Data records:
____

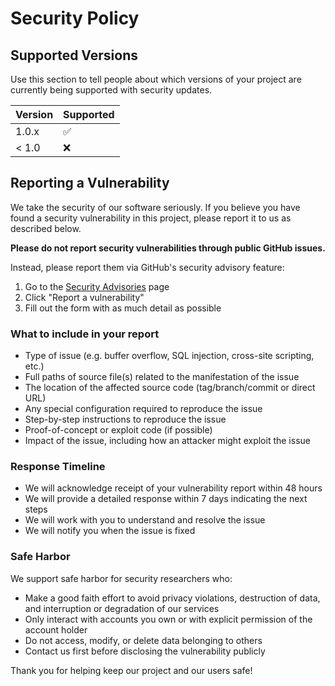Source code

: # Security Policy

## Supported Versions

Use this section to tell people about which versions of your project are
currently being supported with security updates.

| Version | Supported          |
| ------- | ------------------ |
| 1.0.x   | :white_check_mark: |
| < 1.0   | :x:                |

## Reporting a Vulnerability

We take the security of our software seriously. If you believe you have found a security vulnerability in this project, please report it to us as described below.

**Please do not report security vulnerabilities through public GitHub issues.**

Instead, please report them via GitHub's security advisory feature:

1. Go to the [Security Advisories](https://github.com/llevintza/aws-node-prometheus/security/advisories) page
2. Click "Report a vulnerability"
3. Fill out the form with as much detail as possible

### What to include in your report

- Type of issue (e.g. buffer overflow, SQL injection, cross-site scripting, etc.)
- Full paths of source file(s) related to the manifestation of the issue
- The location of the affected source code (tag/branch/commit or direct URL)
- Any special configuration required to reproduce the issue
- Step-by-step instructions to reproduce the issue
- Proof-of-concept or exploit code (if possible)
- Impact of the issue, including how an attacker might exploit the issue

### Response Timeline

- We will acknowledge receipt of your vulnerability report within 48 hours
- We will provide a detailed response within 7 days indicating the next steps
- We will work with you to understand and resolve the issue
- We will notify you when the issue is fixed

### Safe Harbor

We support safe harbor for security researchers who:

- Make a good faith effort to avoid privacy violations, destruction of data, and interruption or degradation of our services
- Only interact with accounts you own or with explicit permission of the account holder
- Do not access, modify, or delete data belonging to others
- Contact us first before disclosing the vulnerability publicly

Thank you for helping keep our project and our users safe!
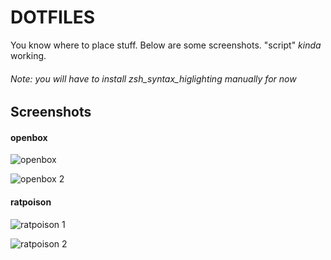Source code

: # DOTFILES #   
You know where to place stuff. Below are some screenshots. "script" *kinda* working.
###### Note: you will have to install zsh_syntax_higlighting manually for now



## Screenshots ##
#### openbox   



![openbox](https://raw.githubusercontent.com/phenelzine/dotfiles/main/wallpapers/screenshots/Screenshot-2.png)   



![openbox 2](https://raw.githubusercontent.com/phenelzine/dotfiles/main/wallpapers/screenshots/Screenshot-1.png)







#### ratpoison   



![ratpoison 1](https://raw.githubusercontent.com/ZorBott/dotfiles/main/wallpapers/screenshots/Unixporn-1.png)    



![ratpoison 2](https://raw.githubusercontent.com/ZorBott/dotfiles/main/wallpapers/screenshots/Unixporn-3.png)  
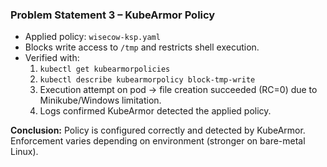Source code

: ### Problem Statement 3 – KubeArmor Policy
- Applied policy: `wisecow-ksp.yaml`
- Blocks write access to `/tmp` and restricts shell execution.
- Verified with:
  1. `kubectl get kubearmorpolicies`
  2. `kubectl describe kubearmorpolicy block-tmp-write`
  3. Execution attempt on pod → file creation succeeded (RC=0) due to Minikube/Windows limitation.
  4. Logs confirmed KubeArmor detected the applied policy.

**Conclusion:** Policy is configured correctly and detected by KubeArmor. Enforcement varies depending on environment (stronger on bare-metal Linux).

____

Exercise objective:
Where a line of the entries above holds the word "reproduce", return that line.

Task result:
- Any special configuration required to reproduce the issue
- Step-by-step instructions to reproduce the issue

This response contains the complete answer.